--- Material provided Enclosed Below ---

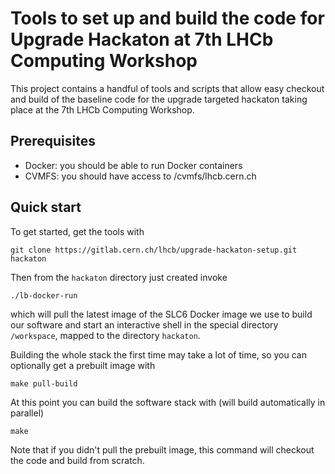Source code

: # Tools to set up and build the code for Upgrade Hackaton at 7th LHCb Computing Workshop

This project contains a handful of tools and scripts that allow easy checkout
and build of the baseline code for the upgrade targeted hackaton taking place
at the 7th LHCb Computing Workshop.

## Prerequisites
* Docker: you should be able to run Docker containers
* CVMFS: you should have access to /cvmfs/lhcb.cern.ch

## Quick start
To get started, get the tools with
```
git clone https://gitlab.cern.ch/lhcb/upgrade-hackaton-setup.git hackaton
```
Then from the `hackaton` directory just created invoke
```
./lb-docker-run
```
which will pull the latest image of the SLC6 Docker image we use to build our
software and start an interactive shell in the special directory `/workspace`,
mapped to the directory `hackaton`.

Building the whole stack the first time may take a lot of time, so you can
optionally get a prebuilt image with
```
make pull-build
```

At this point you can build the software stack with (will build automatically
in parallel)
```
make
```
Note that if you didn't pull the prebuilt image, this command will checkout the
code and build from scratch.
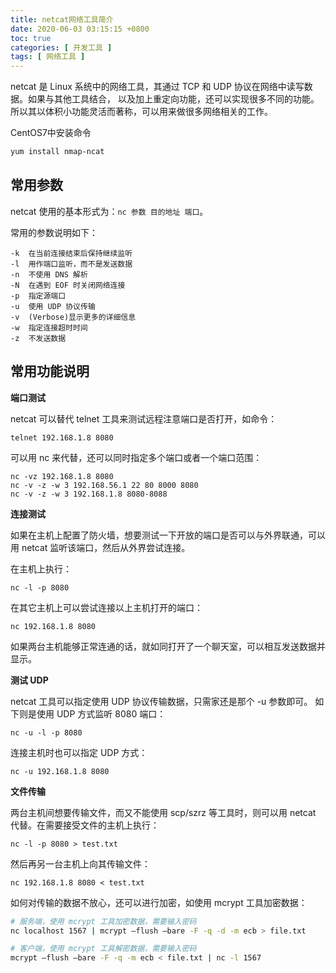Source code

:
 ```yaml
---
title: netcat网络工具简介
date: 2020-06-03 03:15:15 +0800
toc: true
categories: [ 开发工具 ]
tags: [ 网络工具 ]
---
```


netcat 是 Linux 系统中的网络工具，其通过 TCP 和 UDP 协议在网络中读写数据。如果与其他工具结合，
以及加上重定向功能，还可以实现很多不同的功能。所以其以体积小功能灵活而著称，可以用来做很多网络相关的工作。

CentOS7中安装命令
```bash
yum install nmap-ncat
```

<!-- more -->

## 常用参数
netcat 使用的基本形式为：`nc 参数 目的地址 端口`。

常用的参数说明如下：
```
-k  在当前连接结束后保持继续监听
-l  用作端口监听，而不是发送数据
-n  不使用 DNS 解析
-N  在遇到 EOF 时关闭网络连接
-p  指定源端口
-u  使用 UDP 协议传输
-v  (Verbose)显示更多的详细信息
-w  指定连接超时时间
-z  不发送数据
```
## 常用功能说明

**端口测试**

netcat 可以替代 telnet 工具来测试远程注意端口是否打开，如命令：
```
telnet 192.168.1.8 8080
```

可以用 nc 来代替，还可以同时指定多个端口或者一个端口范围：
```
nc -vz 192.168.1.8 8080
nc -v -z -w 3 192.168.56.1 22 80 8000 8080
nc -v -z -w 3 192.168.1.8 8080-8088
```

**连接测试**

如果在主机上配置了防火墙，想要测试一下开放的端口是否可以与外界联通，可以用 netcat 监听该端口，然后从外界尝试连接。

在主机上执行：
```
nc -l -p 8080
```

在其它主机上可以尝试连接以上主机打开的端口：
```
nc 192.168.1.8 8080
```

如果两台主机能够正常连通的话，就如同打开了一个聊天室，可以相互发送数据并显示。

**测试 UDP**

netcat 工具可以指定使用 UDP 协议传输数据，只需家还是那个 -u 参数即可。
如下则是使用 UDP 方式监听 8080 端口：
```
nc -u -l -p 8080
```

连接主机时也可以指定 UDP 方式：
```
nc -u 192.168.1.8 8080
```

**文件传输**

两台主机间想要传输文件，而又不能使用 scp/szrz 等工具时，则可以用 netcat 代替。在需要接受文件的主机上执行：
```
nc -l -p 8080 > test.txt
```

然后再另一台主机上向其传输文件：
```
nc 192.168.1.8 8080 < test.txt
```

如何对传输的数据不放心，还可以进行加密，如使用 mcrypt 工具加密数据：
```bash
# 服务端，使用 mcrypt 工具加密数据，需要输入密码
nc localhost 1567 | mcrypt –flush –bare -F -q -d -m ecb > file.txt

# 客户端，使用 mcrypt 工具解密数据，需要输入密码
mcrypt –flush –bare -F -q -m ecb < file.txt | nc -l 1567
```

--- End of Enclosed Material provided ---

→ **Work request**
From the first line to the last, repeat the records exactly, leaving out the pictures.

→ **Solution for this task**
Source code

: # Tools to set up and build the code for Upgrade Hackaton at 7th LHCb Computing Workshop

This project contains a handful of tools and scripts that allow easy checkout
and build of the baseline code for the upgrade targeted hackaton taking place
at the 7th LHCb Computing Workshop.

## Prerequisites
* Docker: you should be able to run Docker containers
* CVMFS: you should have access to /cvmfs/lhcb.cern.ch

## Quick start
To get started, get the tools with
```
git clone https://gitlab.cern.ch/lhcb/upgrade-hackaton-setup.git hackaton
```
Then from the `hackaton` directory just created invoke
```
./lb-docker-run
```
which will pull the latest image of the SLC6 Docker image we use to build our
software and start an interactive shell in the special directory `/workspace`,
mapped to the directory `hackaton`.

Building the whole stack the first time may take a lot of time, so you can
optionally get a prebuilt image with
```
make pull-build
```

At this point you can build the software stack with (will build automatically
in parallel)
```
make
```
Note that if you didn't pull the prebuilt image, this command will checkout the
code and build from scratch.
Source code

:
 ```yaml
---
title: netcat网络工具简介
date: 2020-06-03 03:15:15 +0800
toc: true
categories: [ 开发工具 ]
tags: [ 网络工具 ]
---
```


netcat 是 Linux 系统中的网络工具，其通过 TCP 和 UDP 协议在网络中读写数据。如果与其他工具结合，
以及加上重定向功能，还可以实现很多不同的功能。所以其以体积小功能灵活而著称，可以用来做很多网络相关的工作。

CentOS7中安装命令
```bash
yum install nmap-ncat
```

<!-- more -->

## 常用参数
netcat 使用的基本形式为：`nc 参数 目的地址 端口`。

常用的参数说明如下：
```
-k  在当前连接结束后保持继续监听
-l  用作端口监听，而不是发送数据
-n  不使用 DNS 解析
-N  在遇到 EOF 时关闭网络连接
-p  指定源端口
-u  使用 UDP 协议传输
-v  (Verbose)显示更多的详细信息
-w  指定连接超时时间
-z  不发送数据
```
## 常用功能说明

**端口测试**

netcat 可以替代 telnet 工具来测试远程注意端口是否打开，如命令：
```
telnet 192.168.1.8 8080
```

可以用 nc 来代替，还可以同时指定多个端口或者一个端口范围：
```
nc -vz 192.168.1.8 8080
nc -v -z -w 3 192.168.56.1 22 80 8000 8080
nc -v -z -w 3 192.168.1.8 8080-8088
```

**连接测试**

如果在主机上配置了防火墙，想要测试一下开放的端口是否可以与外界联通，可以用 netcat 监听该端口，然后从外界尝试连接。

在主机上执行：
```
nc -l -p 8080
```

在其它主机上可以尝试连接以上主机打开的端口：
```
nc 192.168.1.8 8080
```

如果两台主机能够正常连通的话，就如同打开了一个聊天室，可以相互发送数据并显示。

**测试 UDP**

netcat 工具可以指定使用 UDP 协议传输数据，只需家还是那个 -u 参数即可。
如下则是使用 UDP 方式监听 8080 端口：
```
nc -u -l -p 8080
```

连接主机时也可以指定 UDP 方式：
```
nc -u 192.168.1.8 8080
```

**文件传输**

两台主机间想要传输文件，而又不能使用 scp/szrz 等工具时，则可以用 netcat 代替。在需要接受文件的主机上执行：
```
nc -l -p 8080 > test.txt
```

然后再另一台主机上向其传输文件：
```
nc 192.168.1.8 8080 < test.txt
```

如何对传输的数据不放心，还可以进行加密，如使用 mcrypt 工具加密数据：
```bash
# 服务端，使用 mcrypt 工具加密数据，需要输入密码
nc localhost 1567 | mcrypt –flush –bare -F -q -d -m ecb > file.txt

# 客户端，使用 mcrypt 工具解密数据，需要输入密码
mcrypt –flush –bare -F -q -m ecb < file.txt | nc -l 1567
```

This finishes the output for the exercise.